Pretraining and Finetuning
Moment-DETR utilizes ASR captions for weakly supervised pretraining. To launch pretraining, run:
bash moment_detr/scripts/pretrain.sh
This will pretrain the Moment-DETR model on the ASR captions for 100 epochs, the pretrained checkpoints and other experiment log files will be written into results
. With the pretrained checkpoint, we can launch finetuning from a pretrained checkpoint PRETRAIN_CHECKPOINT_PATH
as:
bash moment_detr/scripts/train.sh --resume ${PRETRAIN_CHECKPOINT_PATH}
Note that this finetuning process is the same as standard training except that it initializes weights from a pretrained checkpoint.

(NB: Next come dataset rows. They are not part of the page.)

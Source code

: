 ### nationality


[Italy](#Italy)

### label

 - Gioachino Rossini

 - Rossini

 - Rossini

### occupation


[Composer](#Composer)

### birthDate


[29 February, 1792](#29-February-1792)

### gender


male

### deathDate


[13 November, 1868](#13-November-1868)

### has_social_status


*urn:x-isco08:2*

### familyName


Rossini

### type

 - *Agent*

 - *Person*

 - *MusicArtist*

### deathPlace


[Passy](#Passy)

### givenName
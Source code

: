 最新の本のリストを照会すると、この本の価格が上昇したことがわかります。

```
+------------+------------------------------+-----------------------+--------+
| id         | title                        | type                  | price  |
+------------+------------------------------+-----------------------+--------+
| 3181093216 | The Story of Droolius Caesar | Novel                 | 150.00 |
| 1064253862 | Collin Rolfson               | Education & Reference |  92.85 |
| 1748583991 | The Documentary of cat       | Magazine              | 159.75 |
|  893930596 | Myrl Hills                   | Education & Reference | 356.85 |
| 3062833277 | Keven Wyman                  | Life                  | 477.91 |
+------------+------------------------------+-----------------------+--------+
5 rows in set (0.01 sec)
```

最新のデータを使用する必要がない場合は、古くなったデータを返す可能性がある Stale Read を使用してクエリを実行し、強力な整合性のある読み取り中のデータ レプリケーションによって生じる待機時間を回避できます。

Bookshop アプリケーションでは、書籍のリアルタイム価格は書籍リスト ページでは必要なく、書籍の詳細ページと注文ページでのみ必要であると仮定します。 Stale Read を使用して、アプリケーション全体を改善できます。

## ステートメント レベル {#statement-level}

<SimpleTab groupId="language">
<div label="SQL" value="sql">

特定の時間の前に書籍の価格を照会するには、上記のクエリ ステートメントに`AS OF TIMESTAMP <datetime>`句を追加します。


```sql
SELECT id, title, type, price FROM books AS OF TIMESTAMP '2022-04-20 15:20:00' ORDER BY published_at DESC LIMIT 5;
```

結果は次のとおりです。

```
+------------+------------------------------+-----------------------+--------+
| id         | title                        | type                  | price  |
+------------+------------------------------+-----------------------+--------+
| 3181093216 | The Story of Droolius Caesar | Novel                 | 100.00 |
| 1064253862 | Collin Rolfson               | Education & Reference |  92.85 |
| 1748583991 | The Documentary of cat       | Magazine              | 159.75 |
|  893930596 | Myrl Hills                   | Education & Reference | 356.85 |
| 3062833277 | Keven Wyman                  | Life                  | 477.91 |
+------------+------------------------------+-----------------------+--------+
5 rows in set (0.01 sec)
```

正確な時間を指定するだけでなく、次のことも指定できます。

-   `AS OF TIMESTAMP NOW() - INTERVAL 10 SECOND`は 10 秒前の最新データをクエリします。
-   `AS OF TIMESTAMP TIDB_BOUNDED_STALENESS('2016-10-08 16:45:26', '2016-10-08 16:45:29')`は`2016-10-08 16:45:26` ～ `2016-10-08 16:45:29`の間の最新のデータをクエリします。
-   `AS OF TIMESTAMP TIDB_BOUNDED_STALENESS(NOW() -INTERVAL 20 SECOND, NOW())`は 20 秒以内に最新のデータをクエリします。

Evaluation and Codalab Submission
Please check standalone_eval/README.md for details.
Acknowledgement
We thank Linjie Li for the helpful discussions. This code is based on detr and TVRetrieval XML. We used resources from mdetr, MMAction2, CLIP, SlowFast and HERO_Video_Feature_Extractor. We thank the authors for their awesome open-source contributions.
LICENSE
The annotation files are under CC BY-NC-SA 4.0 license, see ./data/LICENSE. All the code are under MIT license, see LICENSE.